== What the task requires ==
Each line containing the string "dada" should be copied out of the entries.

== Input data ==
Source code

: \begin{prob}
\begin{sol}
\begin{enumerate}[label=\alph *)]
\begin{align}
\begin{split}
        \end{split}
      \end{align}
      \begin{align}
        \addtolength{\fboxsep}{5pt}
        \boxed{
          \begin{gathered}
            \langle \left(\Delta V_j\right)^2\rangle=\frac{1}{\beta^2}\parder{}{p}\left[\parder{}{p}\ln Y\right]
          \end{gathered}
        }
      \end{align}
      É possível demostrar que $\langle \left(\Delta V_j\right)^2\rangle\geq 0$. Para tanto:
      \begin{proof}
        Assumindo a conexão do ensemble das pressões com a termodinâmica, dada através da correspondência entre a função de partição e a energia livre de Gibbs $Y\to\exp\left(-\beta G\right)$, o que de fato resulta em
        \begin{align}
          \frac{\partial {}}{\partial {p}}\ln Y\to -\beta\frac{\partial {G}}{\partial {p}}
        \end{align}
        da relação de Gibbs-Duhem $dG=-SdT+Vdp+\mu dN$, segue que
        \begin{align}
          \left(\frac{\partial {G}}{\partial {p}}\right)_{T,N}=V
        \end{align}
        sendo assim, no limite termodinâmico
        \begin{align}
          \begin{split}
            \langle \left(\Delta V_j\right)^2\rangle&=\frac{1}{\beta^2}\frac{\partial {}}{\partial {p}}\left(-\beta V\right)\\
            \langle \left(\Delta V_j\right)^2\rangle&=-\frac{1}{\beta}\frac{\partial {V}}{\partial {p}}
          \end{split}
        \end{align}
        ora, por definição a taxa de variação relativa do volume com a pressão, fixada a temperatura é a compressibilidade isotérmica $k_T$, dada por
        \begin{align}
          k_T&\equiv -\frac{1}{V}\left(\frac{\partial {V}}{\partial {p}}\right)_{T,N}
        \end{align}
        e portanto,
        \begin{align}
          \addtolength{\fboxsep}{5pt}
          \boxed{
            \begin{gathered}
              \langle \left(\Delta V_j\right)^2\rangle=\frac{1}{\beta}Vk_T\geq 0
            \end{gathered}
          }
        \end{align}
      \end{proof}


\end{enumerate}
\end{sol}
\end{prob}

== Result below ==
        Assumindo a conexão do ensemble das pressões com a termodinâmica, dada através da correspondência entre a função de partição e a energia livre de Gibbs $Y\to\exp\left(-\beta G\right)$, o que de fato resulta em
        ora, por definição a taxa de variação relativa do volume com a pressão, fixada a temperatura é a compressibilidade isotérmica $k_T$, dada por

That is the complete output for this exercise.